I was trying to remember everything while writing this, but I just can’t get rid of the feeling that the more days pass, the lesser details I will be able to remember from that tour. We may have all visited the same place, but I’m certain that we won’t be parting as the same person we once were when we arrived in that humble barangay.
I never once thought that I would be walking on a sea grass bed which is almost one kilometer (okay, maybe that’s an exaggeration). No, it’s not about how tired and hungry we were trying to ask each other how much longer are we going to wade through those grasses.

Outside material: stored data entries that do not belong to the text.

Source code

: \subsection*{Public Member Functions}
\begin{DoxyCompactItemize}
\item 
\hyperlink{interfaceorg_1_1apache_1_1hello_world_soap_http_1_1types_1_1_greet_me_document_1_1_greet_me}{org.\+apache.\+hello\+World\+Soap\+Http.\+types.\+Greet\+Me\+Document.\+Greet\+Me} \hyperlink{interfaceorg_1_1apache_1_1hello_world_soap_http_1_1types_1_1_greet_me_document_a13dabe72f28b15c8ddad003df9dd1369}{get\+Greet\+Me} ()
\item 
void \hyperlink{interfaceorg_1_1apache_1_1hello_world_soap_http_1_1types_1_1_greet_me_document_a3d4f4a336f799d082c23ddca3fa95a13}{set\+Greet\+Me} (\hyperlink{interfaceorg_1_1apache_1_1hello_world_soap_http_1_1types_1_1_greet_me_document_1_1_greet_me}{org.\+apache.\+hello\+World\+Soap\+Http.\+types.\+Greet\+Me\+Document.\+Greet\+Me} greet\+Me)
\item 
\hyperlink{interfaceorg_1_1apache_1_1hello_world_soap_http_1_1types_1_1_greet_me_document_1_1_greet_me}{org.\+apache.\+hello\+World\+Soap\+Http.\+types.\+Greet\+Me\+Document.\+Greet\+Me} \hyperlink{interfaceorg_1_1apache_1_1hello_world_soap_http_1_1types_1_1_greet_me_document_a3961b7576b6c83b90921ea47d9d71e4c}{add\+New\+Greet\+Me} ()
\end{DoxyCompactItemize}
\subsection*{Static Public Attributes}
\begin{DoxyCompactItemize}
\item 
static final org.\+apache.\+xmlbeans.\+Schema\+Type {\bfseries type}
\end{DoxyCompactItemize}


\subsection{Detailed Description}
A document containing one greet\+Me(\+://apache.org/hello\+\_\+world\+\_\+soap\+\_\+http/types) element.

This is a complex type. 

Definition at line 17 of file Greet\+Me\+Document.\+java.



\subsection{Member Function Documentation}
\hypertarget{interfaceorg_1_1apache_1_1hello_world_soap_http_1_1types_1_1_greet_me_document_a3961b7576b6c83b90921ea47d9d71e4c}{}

Sure, we got tired while walking on sea water up to our knees with sea grasses that stick to your toes and unexpected mud holes that try to bring you down. Tiredness and hunger are just passing feelings, we were able to rest on our way home and we ate our fill when we had our chance. What I’ll never forget was how we tried to hold on to each other, our hands never losing their grasp with a nearby friend while occasionally shouting in surprise each time our knees or the sand holes give in.
We spent hours under the sun (and we have the sunburns and skin darkened marks to prove it). It’s not really healthy to get burned by the sun. Although I don’t suppose that the sunscreen really did its job in shielding us while waiting for the second batch from the sea coral area to arrive. Still, all those make-shift gowns and get-ups are priceless. Not in a single day in my life will I ever forget how we became stylists with nothing but white sand as bronzer and our own clothing, scarves, cap and sunglasses as resources. Our usually camera-shy friend even transformed into a (camera-loving) confident poser person. Hmmmm, how can we call it again? Right, his poses were ‘epic’.
Those cuts and scrapes? Really, those were nothing (although I can’t say the same for the sea urchin thorns). I would never trade those small cuts for a safe steady footing on ground, not when along with those cuts and coral slices, I was able to experience how to eat merienda on sea (while riding a boat).
That was the only time in my life that I’ll ever see a bangkero throwing a glass of orange juice because the sea splashed its salt water inside the glass. I wish I was able to take a picture of that exact moment. That was hilarious. Lucky for me my orange juice wasn’t as salty as the others.
Our hearts were all touched by those experiences, but I can never forget the solemn expressions of the people around me every time we see plastics entangled on the roots of those mangroves. I was astounded to hear that the sea urchins were indicator of pollutants, after hearing that, we finally understood its role in the environment. I also realized that despite the number of those fascinating sea sweepers they can never compete against the neglect that we humans have for our environment.
We were all given the chance to catch a glimpse of the beauty of nature, and it’s in our hands if we will play blind while our own actions destroy these precious creations little by little. It’s up to us if we do something about what we saw in that marine sanctuary. And it’s also up to us which of these two things will we choose. Treasure the memories and just be contented in taking pictures of these beautiful places or… act and do what should really be done for these priceless gifts…
“Take nothing but pictures, kill nothing but time, and leave nothing but footprints”… Let’s all hope that the footprints we will be leaving are footprints of changed persons, determined to become real stewards of the earth.